═════ Dataset
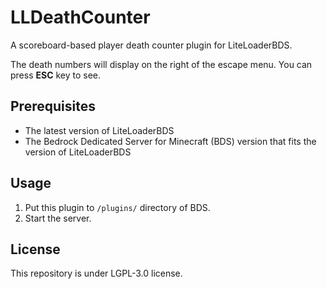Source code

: # LLDeathCounter

A scoreboard-based player death counter plugin for LiteLoaderBDS.

The death numbers will display on the right of the escape menu.
You can press **ESC** key to see.

## Prerequisites

* The latest version of LiteLoaderBDS
* The Bedrock Dedicated Server for Minecraft (BDS) version that fits the version of LiteLoaderBDS

## Usage

1. Put this plugin to `/plugins/` directory of BDS.
2. Start the server.

## License

This repository is under LGPL-3.0 license.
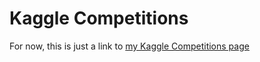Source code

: # Kaggle Competitions

For now, this is just a link to [my Kaggle Competitions page](https://www.kaggle.com/aharless/competitions)
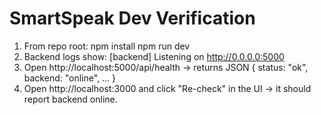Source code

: # SmartSpeak Dev Verification

1) From repo root:
   npm install
   npm run dev
2) Backend logs show: [backend] Listening on http://0.0.0.0:5000
3) Open http://localhost:5000/api/health → returns JSON { status: "ok", backend: "online", ... }
4) Open http://localhost:3000 and click "Re-check" in the UI → it should report backend online.
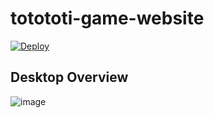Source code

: # totototi-game-website

[![Deploy](https://www.herokucdn.com/deploy/button.svg)](https://heroku.com/deploy?template=https://github.com/PowerSaucisse/totototi-games-website)

## Desktop Overview

![image](https://user-images.githubusercontent.com/64791937/149164344-e96f475b-72e5-4232-afd6-090fa78cbf3e.png)
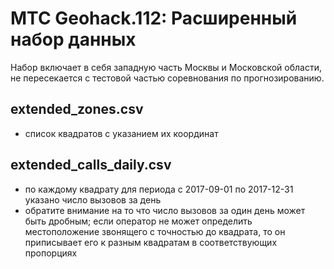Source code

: МТС Geohack.112: Расширенный набор данных
=========================================

Набор включает в себя западную часть Москвы и Московской области, не пересекается с тестовой частью соревнования по прогнозированию.

## extended_zones.csv
- список квадратов с указанием их координат

## extended_calls_daily.csv
- по каждому квадрату для периода с 2017-09-01 по 2017-12-31 указано число вызовов за день
- обратите внимание на то что число вызовов за один день может быть дробным; если оператор не может определить местоположение звонящего с точностью до квадрата, то он приписывает его к разным квадратам в соответствующих пропорциях 

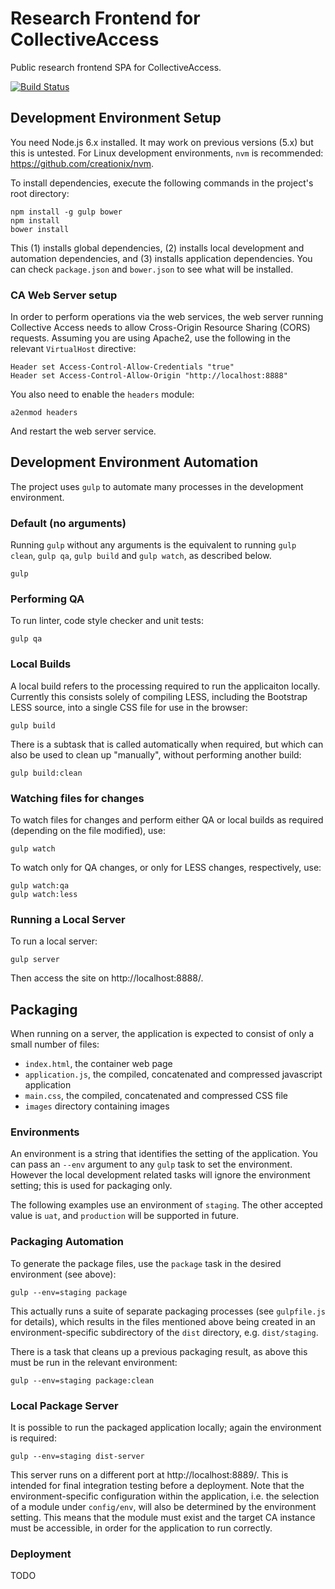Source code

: # Research Frontend for CollectiveAccess

Public research frontend SPA for CollectiveAccess.

[![Build Status](https://secure.travis-ci.org/rwahs/research-frontend.png?branch=master)](http://travis-ci.org/rwahs/research-frontend)

## Development Environment Setup

You need Node.js 6.x installed.  It may work on previous versions (5.x) but this is untested.  For Linux development
environments, `nvm` is recommended: https://github.com/creationix/nvm.  

To install dependencies, execute the following commands in the project's root directory:

    npm install -g gulp bower
    npm install
    bower install

This (1) installs global dependencies, (2) installs local development and automation dependencies, and (3) installs
application dependencies.  You can check `package.json` and `bower.json` to see what will be installed.

### CA Web Server setup

In order to perform operations via the web services, the web server running Collective Access needs to allow
Cross-Origin Resource Sharing (CORS) requests.  Assuming you are using Apache2, use the following in the relevant
`VirtualHost` directive:

    Header set Access-Control-Allow-Credentials "true"
    Header set Access-Control-Allow-Origin "http://localhost:8888"

You also need to enable the `headers` module:

    a2enmod headers

And restart the web server service.

## Development Environment Automation

The project uses `gulp` to automate many processes in the development environment.

### Default (no arguments)

Running `gulp` without any arguments is the equivalent to running `gulp clean`, `gulp qa`, `gulp build` and 
`gulp watch`, as described below.

    gulp

### Performing QA

To run linter, code style checker and unit tests:

    gulp qa

### Local Builds

A local build refers to the processing required to run the applicaiton locally.  Currently this consists solely of
compiling LESS, including the Bootstrap LESS source, into a single CSS file for use in the browser:

    gulp build

There is a subtask that is called automatically when required, but which can also be used to clean up "manually",
without performing another build:

    gulp build:clean

### Watching files for changes

To watch files for changes and perform either QA or local builds as required (depending on the file modified), use:

    gulp watch

To watch only for QA changes, or only for LESS changes, respectively, use:

    gulp watch:qa
    gulp watch:less

### Running a Local Server

To run a local server:

    gulp server

Then access the site on http://localhost:8888/.

## Packaging

When running on a server, the application is expected to consist of only a small number of files:

* `index.html`, the container web page
* `application.js`, the compiled, concatenated and compressed javascript application
* `main.css`, the compiled, concatenated and compressed CSS file
* `images` directory containing images

### Environments

An environment is a string that identifies the setting of the application.  You can pass an `--env` argument to any
`gulp` task to set the environment.  However the local development related tasks will ignore the environment setting;
this is used for packaging only.  

The following examples use an environment of `staging`.  The other accepted value is `uat`, and `production` will be
supported in future.

### Packaging Automation

To generate the package files, use the `package` task in the desired environment (see above):

    gulp --env=staging package

This actually runs a suite of separate packaging processes (see `gulpfile.js` for details), which results in the files
mentioned above being created in an environment-specific subdirectory of the `dist` directory, e.g. `dist/staging`.

There is a task that cleans up a previous packaging result, as above this must be run in the relevant environment:

    gulp --env=staging package:clean

### Local Package Server

It is possible to run the packaged application locally; again the environment is required:

    gulp --env=staging dist-server

This server runs on a different port at http://localhost:8889/.  This is intended for final integration testing before
a deployment.  Note that the environment-specific configuration within the application, i.e. the selection of a module
under `config/env`, will also be determined by the environment setting.  This means that the module must exist and the
target CA instance must be accessible, in order for the application to run correctly.

### Deployment

TODO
══════════
• _Exercise directions_:
Extract all lines from the material above that include the word "processes".

• _Task solution_:
The project uses `gulp` to automate many processes in the development environment.
This actually runs a suite of separate packaging processes (see `gulpfile.js` for details), which results in the files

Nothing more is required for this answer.